An Excellent Example of the Scholarship of The Tomb

   To say that The Lost Tomb of Jesus is a biased work is to engage in a tremendous understatement. It is very easy to document the bias of this work, and its incredible level of inaccuracy when presenting historical subjects related to the Christian faith. It lives and breathes in the air of the “Gnostic Academy,” that popular area of religious study focused upon resurrecting the heresies of the early gnostics and investing in their every word authority far beyond anything granted to orthodox Christian writings.
   Here is an excellent example. Watch this video carefully. You have hooded monks in the darkness committing ancient texts to the flames while the narrator speaks of “church fathers” in the “second century.” The intention of the filmmakers is anything but merely presenting “facts.” See for yourself:

   Let’s consider the facts. The second century was a difficult time for Christianity. This was the century of severe persecution in many portions of the Roman empire. The church was racked with the struggles produced by trying to answer the question, “What do you do with those who give in under torture?” This was a movement without political power, and without the ability to be “suppressing” anything at all. While the filmmakers directly assert editing of the gospels by these same men, they do not offer a scintilla of argument in support of their accusations against them. Evidently, Christian martyrs, as long as they are orthodox in their theology, can be slandered and lied about with impugnity in the Discovery Channel universe.
   But most amazing is the assertion that the church “suppressed” two documents in the second century: the Gospel of Mary Magdala, and the Acts of Philip. Just how did this allegedly happen? You see, the Gospel of Mary Magdala was written in the middle of the second century at the earliest. This would mean its distribution, even amongst the minority gnostic community, would take time. What evidence is provided that a book that may not have even been written during the second century was “suppressed” by a persecuted Christian church during the second century? This is even more so the case with The Acts of Philip which Francois Bovon, the Harvard scholar featured in the film itself, identifies as a fourth century work. Were these hooded monks of the second century (monasticism was just developing at this time) prophetic so as to suppress a book that would not be written for more than a century in the future? (Ironically, the narrator, less than a minute later, identifies the Acts of Philip as a fourth century text.) This kind of wide-eyed abuse of history would be humorous, if it was not placed in the context of attacking the very heart of the Christian faith.
   The reality is that the popularity of these ancient gnostic texts, which themselves are unconcerned with history (being written long after the events they portray), derives from the contemporary rise in “women’s studies” in the academy.
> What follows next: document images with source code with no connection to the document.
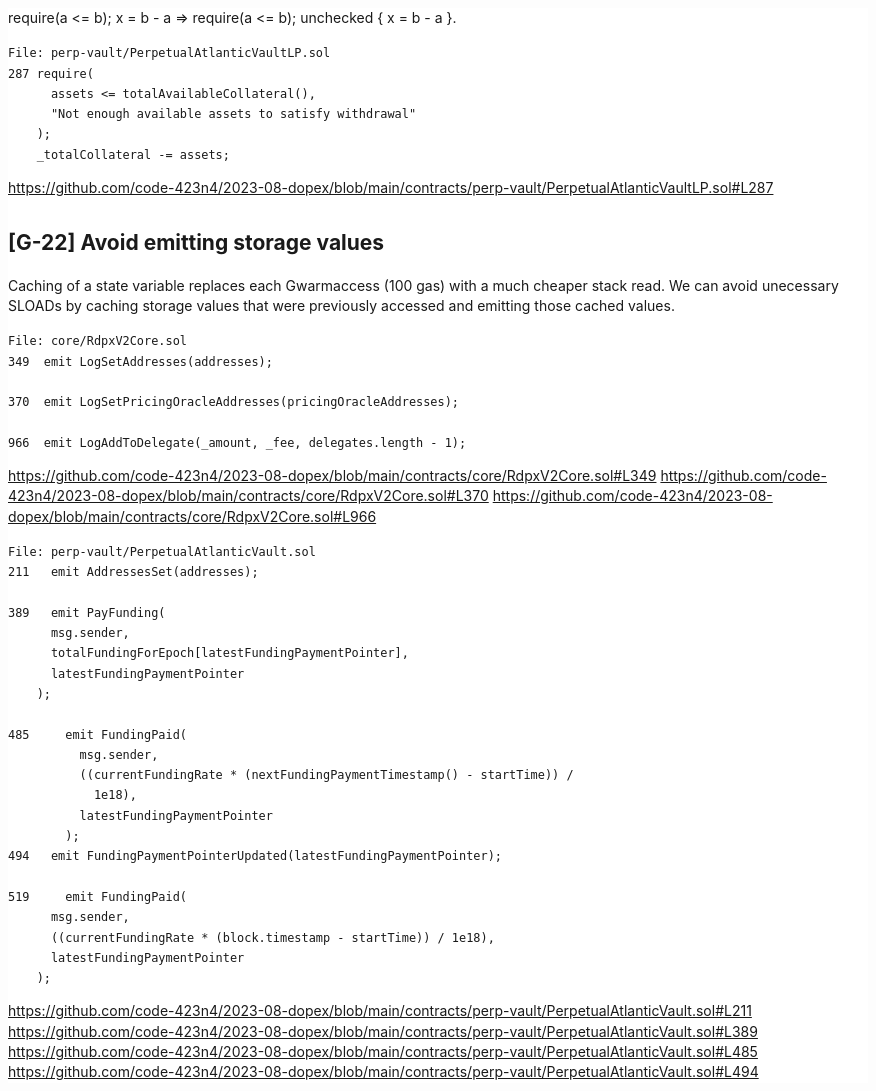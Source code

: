 require(a <= b); x = b - a => require(a <= b); unchecked { x = b - a }.

```solidity
File: perp-vault/PerpetualAtlanticVaultLP.sol
287 require(
      assets <= totalAvailableCollateral(),
      "Not enough available assets to satisfy withdrawal"
    );
    _totalCollateral -= assets;
```
https://github.com/code-423n4/2023-08-dopex/blob/main/contracts/perp-vault/PerpetualAtlanticVaultLP.sol#L287





## [G-22] Avoid emitting storage values
Caching of a state variable replaces each Gwarmaccess (100 gas) with a much cheaper stack read. We can avoid unecessary SLOADs by caching storage values that were previously accessed and emitting those cached values.

```solidity
File: core/RdpxV2Core.sol
349  emit LogSetAddresses(addresses);

370  emit LogSetPricingOracleAddresses(pricingOracleAddresses);

966  emit LogAddToDelegate(_amount, _fee, delegates.length - 1);
```
https://github.com/code-423n4/2023-08-dopex/blob/main/contracts/core/RdpxV2Core.sol#L349
https://github.com/code-423n4/2023-08-dopex/blob/main/contracts/core/RdpxV2Core.sol#L370
https://github.com/code-423n4/2023-08-dopex/blob/main/contracts/core/RdpxV2Core.sol#L966


```solidity
File: perp-vault/PerpetualAtlanticVault.sol
211   emit AddressesSet(addresses);

389   emit PayFunding(
      msg.sender,
      totalFundingForEpoch[latestFundingPaymentPointer],
      latestFundingPaymentPointer
    );

485     emit FundingPaid(
          msg.sender,
          ((currentFundingRate * (nextFundingPaymentTimestamp() - startTime)) /
            1e18),
          latestFundingPaymentPointer
        );
494   emit FundingPaymentPointerUpdated(latestFundingPaymentPointer);

519     emit FundingPaid(
      msg.sender,
      ((currentFundingRate * (block.timestamp - startTime)) / 1e18),
      latestFundingPaymentPointer
    );
```
https://github.com/code-423n4/2023-08-dopex/blob/main/contracts/perp-vault/PerpetualAtlanticVault.sol#L211
https://github.com/code-423n4/2023-08-dopex/blob/main/contracts/perp-vault/PerpetualAtlanticVault.sol#L389
https://github.com/code-423n4/2023-08-dopex/blob/main/contracts/perp-vault/PerpetualAtlanticVault.sol#L485
https://github.com/code-423n4/2023-08-dopex/blob/main/contracts/perp-vault/PerpetualAtlanticVault.sol#L494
The pagan foundations of gnosticism included the concept of “the divine feminine,” and hence, in today’s academic climate, those gnostics were cutting edge! The gnostic texts of Nag Hammadi and elsewhere do portray conflicts between male leaders, like the Apostles, and women like Mary Magdalene. But rather than this representing a true historical connection to the events that took place in Judea in the early decades of the first century, it represents the conflict between the very commandments of Christ and His Apostles recorded in the New Testament and those who wished to overthrow their authority in later cults and schisms. They created “myths” to attempt to establish their beliefs, and both The Gospel of Mary Magdala and The Acts of Philip are nothing more than apologetic tracts written by idiosyncratic groups at a later time in the history of the church. They contain no meaningful history and have no meaningful connection to Jesus and the Apostles. To grant them equality with the gospels in authority or relevance is the height of absurdity; but to given them more authority and relevance, as has been done in this film and book, demonstrates either a historical naivete of shocking depth or, more likely, a bias and prejudice that goes well into the realm of simple dishonesty in the name of making money.

A Reason for Concern

   I must confess, I am concerned. Over the past few days as I have been writing, gathering primary resources, and in general immersed in this project, I have taken the time to listen to the responses being offered by others. I am desirous of learning as much as I can from others, and I am truly hopeful that others will provide strong replies for the benefit of God’s people as well. But to be honest, I have been disappointed by what I have heard.
   Today while riding I listened to a two hour response from a national program aired the Sunday night the film aired on the Discovery Channel in the US. Now, granted, the book had only been out for four days at that point, and while I had obtained it that day and had it read by the evening of the next, I am focused upon this topic. Others might have other projects “in the way,” so it was not too surprising that the scholar being interviewed showed no familiarity with the book. As a result, some of the responses were far less “full” than they could have been, and some were just not accurate. That is understandable: all of us “pre-book” and “pre-movie” were going only on what was currently available. But we are now “post-book” and we should be hearing focused, clear, compelling refutations.
   Then, on Friday of this week, I listened to an hour long discussion of the tomb issue on a much more widely heard program. Now we are talking about a program that, unless it was not live at all, took place a full ten days after the book came out, and almost a week after the film aired. And once again, the scholar being interviewed gave not the slightest sign of having read the book, watched the film, watched the Today Show segment, the Larry King program—nothing. He could not even pronounce “Jacobovici” correctly. He knew nothing about mitochondrial DNA or the limitations of its ability to speak to familial relationships; he never mentioned (in what I heard) the true nature of the Acts of Philip, Francois Bovon, etc. Instead of providing in-depth refutation of the film and book based upon actual research and simply doing your homework, the premise was mocked and ridiculed. A wonderful opportunity for education was completely missed.
   I am very concerned that many in the post-evangelical church are taking the “mock it, dismiss it” route in response to the film. We have an opportunity here, and I, for one, do not wish to see it wasted. You see, we all know that this will not be the last time this kind of attack is launched. Someone will undoubtedly take this story and re-work it, remove some of the more obvious errors that come from Jacobovici and Pellegrino lacking any and all theological knowledge, repackage it, add in a few twists, and another book will come out. What is accomplished if all you did last time was mock the argument? But if we take this time to expose the roots of this kind of abuse of history, educate serious believers about how to do their own digging, their own thinking, their own de-mythologizing of supposed scholarship, you have equipped them to handle the next attack before it even comes, while rooting and grounding them in the faith. It is like the old saying: Give a man a fish and he eats for a day. Teach a man to fish and he eats for a lifetime. Give a surface-level, “easy” response to the tomb story now, and you might keep people happy. Teach them to think through these things and learn about the groups that existed outside the church and whose writings are the darlings of the current crop of unbelieving anti-Christians and you equip them to deal with the next dozen attacks upon the faith that will come out.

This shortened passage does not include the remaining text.